Optane has the potential to accelerate any size of storage, with the effectiveness of that acceleration based on how big the storage is (smaller is more effective) (Note below).

There's no reason you cannot use both, by the way, Optane for speeding up spinning drives and NVMe for frequently accessed stuff like system disks.

Note: The effectiveness of caches like this is not exactly proportional to storage size, but rather to the size of the "locality of reference" over any given time frame.  So for example if you were reading every image you had, you are referencing a huge area over a small time, and caches like Optane are not helpful.  On the other hand, if you were doing lots and lots of accesses and updates to the catalog, which is small and likely fits completely in the cache, this can provide a great amount of acceleration.  Different programs, indeed different operations within a program, are going to have vastly different locality of reference and so will govern how effective Optane is, often in unpredictable ways.  This makes it, unfortunately, one of those things that you almost have to try to know how much it helps.


----------



## Linwood Ferguson (Jul 9, 2017)

Ferguson said:


> The biggest difference is that Optane is a cache, whereas NVMe is, at least out of the box, storage.

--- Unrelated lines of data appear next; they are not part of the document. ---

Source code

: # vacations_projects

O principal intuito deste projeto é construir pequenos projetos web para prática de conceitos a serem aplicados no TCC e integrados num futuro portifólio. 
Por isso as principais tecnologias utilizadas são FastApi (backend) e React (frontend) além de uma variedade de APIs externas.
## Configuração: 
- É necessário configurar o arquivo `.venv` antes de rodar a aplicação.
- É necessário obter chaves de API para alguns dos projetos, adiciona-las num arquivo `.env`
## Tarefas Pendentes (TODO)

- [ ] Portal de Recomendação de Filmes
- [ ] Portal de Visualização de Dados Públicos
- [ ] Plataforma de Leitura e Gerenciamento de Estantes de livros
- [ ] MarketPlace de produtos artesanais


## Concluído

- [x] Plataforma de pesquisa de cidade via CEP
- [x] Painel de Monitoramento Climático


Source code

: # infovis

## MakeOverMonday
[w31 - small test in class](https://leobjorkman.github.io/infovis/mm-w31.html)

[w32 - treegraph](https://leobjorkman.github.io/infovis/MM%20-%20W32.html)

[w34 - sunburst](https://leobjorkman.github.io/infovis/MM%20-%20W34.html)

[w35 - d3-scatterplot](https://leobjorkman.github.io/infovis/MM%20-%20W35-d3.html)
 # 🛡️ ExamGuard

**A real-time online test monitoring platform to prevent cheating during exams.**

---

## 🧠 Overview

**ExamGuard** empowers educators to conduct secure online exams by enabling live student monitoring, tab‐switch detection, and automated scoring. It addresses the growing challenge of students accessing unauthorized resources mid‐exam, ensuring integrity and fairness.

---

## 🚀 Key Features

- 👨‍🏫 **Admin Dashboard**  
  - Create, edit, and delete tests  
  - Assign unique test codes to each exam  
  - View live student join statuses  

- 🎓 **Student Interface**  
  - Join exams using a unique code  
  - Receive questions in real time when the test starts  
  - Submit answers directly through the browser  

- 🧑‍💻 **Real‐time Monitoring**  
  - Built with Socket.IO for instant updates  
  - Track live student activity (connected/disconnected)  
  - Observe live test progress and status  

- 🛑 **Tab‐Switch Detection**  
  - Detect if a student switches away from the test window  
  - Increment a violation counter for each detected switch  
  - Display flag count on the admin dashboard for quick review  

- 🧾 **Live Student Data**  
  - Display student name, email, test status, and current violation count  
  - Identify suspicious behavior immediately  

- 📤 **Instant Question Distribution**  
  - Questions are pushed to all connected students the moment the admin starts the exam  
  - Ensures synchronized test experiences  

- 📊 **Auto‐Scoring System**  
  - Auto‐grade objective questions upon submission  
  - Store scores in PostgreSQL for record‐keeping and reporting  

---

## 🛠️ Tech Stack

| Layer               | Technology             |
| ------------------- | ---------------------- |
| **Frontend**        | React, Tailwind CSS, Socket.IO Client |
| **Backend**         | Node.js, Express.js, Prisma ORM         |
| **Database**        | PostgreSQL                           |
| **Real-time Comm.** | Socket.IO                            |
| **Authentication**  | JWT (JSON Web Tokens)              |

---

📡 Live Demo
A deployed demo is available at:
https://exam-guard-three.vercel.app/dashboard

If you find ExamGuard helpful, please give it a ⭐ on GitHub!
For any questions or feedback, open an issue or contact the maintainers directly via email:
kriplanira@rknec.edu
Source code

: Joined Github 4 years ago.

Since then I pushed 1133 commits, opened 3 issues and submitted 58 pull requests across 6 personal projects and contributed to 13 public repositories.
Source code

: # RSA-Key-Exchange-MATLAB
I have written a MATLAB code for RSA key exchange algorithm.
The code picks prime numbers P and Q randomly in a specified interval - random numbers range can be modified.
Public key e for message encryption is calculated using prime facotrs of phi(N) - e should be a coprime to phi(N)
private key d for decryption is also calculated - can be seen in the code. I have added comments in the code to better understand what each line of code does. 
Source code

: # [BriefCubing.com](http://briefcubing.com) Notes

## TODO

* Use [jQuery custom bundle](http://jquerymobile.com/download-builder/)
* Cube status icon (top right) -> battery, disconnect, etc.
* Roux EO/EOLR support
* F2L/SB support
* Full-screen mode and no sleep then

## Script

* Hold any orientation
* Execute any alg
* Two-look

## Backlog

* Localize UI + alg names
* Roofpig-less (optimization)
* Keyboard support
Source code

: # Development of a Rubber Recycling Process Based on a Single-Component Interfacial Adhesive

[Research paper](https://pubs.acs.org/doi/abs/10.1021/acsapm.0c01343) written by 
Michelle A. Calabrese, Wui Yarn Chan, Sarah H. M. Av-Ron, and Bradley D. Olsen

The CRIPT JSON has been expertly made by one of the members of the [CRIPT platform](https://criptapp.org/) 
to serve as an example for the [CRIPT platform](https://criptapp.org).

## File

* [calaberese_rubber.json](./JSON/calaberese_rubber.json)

I probably should explain that statement.  Intel Rapid Storage Technology (IRST) has long had the ability to turn an SSD into a cache.  I THINK it can do that with NVMe though I have not tried it.

IRST caching and Optane are the same basic concept, just different (probably not all that different) implementations, though it sounds like Optane may have some efficiency shortcuts built in to make it faster.

I have tried using SSD as cache to spinning disk without significant improvements, notably in lightroom, and switched to dedicated SSD for preview cache and catalog with better results.  All caching schemes like Optane rely on an algorithm to decide what should be in the cache (and fast) and what not in the cache (and slow). That's great if you do not already know what should be cached; if you do, just using SSD (or NVMe) as storage is a better solution. 

It's all about whether you are smarter than your computer.  (this is a question  -- your computer has already submitted that answer to Google and others  )


----------